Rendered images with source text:
◇ ◇ ◇ ◇ ◇ ◇ ◇

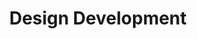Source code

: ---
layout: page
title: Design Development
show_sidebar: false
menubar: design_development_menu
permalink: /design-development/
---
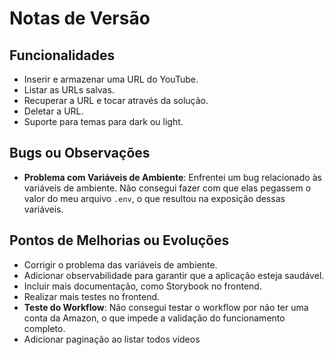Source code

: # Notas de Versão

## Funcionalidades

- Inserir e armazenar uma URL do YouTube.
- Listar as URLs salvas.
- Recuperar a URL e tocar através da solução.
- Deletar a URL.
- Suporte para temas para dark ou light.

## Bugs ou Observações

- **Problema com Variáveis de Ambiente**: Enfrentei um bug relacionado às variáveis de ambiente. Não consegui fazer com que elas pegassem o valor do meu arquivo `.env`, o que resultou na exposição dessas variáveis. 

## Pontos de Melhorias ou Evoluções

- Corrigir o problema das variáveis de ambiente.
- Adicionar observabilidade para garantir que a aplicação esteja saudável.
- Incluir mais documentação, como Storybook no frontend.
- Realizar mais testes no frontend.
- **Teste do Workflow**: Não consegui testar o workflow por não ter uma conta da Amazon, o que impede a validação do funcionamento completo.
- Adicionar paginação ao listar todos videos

◇ ◇ ◇ ◇ ◇ ◇ ◇

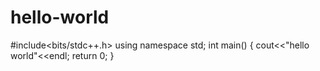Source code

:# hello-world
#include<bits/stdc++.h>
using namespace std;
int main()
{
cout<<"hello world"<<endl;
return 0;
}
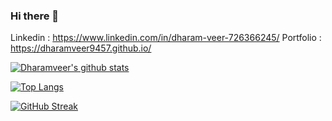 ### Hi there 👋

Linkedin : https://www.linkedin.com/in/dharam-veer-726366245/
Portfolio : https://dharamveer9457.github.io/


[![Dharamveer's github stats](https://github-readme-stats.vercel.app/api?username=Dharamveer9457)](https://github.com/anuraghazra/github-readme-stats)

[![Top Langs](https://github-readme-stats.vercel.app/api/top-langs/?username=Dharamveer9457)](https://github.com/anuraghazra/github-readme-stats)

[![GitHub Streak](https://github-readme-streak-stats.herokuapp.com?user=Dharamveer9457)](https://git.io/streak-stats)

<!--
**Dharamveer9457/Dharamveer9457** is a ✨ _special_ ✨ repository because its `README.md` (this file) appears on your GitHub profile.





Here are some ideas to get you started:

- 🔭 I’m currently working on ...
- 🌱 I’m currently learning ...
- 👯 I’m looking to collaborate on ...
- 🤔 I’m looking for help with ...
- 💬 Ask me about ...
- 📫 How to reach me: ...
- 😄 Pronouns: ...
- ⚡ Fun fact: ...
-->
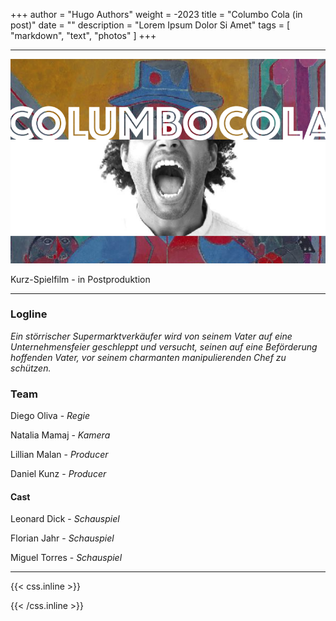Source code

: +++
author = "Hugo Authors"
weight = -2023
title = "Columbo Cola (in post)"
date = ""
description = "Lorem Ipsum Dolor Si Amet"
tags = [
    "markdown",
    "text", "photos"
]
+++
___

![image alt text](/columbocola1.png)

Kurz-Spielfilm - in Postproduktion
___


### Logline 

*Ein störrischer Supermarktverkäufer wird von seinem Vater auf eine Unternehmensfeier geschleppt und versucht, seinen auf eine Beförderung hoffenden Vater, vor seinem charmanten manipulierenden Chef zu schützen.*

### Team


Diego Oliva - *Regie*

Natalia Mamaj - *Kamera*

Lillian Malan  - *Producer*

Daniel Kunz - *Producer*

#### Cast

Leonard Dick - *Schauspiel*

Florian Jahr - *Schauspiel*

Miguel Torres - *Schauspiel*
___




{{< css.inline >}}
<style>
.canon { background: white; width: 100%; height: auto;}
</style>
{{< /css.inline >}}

◇ ◇ ◇ ◇ ◇ ◇ ◇

Within the entries above, find each line where "Schauspiel" appears; copy every one.

Leonard Dick - *Schauspiel*
Florian Jahr - *Schauspiel*
Miguel Torres - *Schauspiel*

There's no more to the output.